• [Material for this exercise]
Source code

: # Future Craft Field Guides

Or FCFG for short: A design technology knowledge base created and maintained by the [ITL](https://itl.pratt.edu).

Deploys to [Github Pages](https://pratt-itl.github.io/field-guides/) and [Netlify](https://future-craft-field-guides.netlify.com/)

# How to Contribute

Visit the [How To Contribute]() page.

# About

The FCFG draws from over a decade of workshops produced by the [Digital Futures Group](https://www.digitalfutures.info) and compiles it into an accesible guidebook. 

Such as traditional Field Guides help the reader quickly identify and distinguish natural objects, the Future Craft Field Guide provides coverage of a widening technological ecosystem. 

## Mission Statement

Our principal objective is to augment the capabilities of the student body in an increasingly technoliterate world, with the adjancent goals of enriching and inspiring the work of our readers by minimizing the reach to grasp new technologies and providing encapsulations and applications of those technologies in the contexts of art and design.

• [Goal of the exercise]
Nothing in the entries should be skipped. Output them all exactly.

• [Answer area]
Source code

: # Future Craft Field Guides

Or FCFG for short: A design technology knowledge base created and maintained by the [ITL](https://itl.pratt.edu).

Deploys to [Github Pages](https://pratt-itl.github.io/field-guides/) and [Netlify](https://future-craft-field-guides.netlify.com/)

# How to Contribute

Visit the [How To Contribute]() page.

# About

The FCFG draws from over a decade of workshops produced by the [Digital Futures Group](https://www.digitalfutures.info) and compiles it into an accesible guidebook. 

Such as traditional Field Guides help the reader quickly identify and distinguish natural objects, the Future Craft Field Guide provides coverage of a widening technological ecosystem. 

## Mission Statement

Our principal objective is to augment the capabilities of the student body in an increasingly technoliterate world, with the adjancent goals of enriching and inspiring the work of our readers by minimizing the reach to grasp new technologies and providing encapsulations and applications of those technologies in the contexts of art and design.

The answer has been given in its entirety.